#### [RECORDS FOR THIS EXERCISE]
^^^^^^^^
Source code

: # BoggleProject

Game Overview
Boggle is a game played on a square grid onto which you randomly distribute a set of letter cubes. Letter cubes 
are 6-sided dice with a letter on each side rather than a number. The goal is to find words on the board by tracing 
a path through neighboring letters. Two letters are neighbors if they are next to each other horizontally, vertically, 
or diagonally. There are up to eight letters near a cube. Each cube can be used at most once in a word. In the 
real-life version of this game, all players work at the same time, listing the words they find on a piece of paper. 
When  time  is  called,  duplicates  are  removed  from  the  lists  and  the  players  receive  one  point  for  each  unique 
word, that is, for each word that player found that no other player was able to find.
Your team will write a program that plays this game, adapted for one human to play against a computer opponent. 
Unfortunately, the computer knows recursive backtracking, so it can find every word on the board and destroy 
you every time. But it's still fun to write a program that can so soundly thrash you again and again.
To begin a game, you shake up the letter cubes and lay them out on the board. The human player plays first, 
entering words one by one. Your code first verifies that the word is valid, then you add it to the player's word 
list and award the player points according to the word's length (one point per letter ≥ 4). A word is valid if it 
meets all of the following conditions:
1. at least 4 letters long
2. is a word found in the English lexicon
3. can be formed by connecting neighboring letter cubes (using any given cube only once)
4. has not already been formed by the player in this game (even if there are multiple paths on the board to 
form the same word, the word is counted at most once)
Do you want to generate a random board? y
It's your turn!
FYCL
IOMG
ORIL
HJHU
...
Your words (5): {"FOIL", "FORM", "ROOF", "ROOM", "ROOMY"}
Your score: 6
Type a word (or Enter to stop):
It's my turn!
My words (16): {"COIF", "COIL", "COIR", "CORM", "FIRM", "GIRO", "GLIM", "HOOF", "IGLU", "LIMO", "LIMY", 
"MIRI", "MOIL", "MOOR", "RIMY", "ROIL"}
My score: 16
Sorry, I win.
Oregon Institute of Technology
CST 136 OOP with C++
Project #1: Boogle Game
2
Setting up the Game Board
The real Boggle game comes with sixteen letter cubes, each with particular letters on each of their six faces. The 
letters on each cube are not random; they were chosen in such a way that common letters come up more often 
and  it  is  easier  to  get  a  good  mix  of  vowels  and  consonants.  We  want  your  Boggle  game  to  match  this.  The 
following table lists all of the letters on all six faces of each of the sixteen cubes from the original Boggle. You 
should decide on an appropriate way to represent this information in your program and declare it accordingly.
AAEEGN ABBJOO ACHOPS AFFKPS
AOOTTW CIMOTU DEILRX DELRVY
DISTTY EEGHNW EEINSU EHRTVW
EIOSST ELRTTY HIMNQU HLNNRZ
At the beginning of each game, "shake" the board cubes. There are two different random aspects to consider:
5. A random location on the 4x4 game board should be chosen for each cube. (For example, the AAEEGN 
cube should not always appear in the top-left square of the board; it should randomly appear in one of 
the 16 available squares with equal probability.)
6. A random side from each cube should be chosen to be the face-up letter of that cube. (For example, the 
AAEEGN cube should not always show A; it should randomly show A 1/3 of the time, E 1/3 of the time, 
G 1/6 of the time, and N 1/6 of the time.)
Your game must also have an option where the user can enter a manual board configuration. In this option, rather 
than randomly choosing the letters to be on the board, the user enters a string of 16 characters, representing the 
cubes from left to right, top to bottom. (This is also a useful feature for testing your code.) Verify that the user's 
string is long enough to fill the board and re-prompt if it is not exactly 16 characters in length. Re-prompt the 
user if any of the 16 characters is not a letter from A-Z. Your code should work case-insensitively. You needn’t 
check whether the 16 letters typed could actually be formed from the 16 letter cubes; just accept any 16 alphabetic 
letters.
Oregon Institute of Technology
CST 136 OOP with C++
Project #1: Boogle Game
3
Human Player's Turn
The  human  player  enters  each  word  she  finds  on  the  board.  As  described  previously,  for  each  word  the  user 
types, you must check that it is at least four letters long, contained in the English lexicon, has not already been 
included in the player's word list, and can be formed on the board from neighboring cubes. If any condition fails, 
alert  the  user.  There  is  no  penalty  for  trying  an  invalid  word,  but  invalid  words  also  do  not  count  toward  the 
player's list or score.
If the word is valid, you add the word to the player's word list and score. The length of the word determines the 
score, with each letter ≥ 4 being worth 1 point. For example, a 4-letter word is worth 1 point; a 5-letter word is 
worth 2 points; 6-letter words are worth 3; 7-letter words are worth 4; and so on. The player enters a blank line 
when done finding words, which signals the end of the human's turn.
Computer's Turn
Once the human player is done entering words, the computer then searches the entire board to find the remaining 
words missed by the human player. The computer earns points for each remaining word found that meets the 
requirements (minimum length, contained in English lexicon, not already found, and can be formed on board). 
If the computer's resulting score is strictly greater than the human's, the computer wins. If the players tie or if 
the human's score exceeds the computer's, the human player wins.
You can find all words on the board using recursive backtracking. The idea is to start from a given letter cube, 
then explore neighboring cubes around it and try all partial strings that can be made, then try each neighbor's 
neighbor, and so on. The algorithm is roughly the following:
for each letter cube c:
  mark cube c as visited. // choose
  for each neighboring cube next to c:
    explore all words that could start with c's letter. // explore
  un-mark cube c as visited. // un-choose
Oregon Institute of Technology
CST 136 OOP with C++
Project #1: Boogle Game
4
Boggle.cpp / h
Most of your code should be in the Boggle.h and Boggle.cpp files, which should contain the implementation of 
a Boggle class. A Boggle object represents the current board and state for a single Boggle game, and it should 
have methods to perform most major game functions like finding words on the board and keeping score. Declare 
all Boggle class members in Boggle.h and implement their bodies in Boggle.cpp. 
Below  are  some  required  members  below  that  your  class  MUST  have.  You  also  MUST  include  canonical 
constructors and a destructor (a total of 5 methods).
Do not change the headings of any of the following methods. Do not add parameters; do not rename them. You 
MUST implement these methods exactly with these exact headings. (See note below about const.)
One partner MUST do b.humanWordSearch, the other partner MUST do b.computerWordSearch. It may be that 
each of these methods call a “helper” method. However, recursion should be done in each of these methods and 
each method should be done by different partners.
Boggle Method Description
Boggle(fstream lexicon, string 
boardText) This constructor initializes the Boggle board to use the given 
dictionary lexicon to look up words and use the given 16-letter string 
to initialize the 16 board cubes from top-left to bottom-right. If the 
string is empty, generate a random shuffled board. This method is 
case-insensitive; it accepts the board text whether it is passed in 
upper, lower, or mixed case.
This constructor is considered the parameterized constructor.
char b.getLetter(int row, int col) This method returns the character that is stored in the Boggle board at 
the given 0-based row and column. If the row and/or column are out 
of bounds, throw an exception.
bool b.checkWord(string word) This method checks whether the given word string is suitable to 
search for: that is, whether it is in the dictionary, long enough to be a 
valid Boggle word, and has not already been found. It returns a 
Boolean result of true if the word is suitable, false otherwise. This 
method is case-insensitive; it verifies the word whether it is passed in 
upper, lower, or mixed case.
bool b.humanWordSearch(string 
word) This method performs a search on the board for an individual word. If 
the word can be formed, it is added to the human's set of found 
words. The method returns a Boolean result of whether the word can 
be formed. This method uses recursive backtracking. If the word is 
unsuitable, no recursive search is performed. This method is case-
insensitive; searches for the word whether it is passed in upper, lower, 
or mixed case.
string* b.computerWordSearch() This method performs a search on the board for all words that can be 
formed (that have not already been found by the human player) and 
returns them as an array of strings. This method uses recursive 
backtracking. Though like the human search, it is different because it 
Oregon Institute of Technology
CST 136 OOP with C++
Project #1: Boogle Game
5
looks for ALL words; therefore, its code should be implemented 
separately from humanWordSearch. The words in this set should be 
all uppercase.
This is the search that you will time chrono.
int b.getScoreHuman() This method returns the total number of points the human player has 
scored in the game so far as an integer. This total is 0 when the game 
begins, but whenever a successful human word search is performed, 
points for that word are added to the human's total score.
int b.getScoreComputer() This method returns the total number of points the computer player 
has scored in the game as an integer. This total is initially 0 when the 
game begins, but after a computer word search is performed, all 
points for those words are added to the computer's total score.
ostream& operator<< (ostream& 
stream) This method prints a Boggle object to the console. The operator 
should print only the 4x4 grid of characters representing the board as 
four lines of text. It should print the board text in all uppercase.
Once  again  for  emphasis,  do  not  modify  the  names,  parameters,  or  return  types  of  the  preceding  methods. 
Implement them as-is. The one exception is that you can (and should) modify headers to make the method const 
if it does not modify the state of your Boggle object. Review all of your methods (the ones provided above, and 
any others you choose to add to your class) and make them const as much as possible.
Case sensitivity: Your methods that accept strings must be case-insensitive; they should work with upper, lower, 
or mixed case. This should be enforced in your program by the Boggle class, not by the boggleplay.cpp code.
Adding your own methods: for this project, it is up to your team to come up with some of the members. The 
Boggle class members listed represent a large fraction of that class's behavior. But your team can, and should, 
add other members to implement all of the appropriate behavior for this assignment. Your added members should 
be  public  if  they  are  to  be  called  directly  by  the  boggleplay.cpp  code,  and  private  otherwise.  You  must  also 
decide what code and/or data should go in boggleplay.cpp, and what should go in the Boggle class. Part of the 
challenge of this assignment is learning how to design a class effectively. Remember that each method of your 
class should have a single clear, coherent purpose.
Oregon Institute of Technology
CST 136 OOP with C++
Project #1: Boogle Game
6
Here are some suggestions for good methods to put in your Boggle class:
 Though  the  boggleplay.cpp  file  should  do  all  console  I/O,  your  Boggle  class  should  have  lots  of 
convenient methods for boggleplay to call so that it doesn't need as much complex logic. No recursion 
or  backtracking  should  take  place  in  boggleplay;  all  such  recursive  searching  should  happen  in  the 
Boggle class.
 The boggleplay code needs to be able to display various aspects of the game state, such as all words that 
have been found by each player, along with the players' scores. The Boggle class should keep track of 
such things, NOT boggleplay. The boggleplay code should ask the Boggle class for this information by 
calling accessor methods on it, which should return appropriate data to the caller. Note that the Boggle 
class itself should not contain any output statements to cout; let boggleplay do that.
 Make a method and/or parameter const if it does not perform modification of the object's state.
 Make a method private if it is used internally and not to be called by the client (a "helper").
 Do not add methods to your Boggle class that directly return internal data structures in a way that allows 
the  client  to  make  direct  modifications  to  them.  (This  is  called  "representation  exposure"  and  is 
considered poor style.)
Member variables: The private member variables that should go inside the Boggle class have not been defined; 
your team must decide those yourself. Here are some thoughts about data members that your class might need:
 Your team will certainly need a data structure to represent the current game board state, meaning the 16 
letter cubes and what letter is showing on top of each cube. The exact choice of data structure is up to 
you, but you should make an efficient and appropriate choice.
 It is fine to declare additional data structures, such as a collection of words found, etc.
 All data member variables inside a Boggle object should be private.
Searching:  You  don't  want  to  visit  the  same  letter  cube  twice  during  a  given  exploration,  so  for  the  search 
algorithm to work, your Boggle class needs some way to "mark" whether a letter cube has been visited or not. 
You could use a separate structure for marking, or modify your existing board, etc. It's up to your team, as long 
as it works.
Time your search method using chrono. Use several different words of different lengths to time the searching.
^^^^^^^^
#### [PROBLEM TO SOLVE]
Copy down each line in the entries that has the word "recursion".

#### [RESPONSE FOR THIS EXERCISE]
each of these methods call a “helper” method. However, recursion should be done in each of these methods and 
convenient methods for boggleplay to call so that it doesn't need as much complex logic. No recursion 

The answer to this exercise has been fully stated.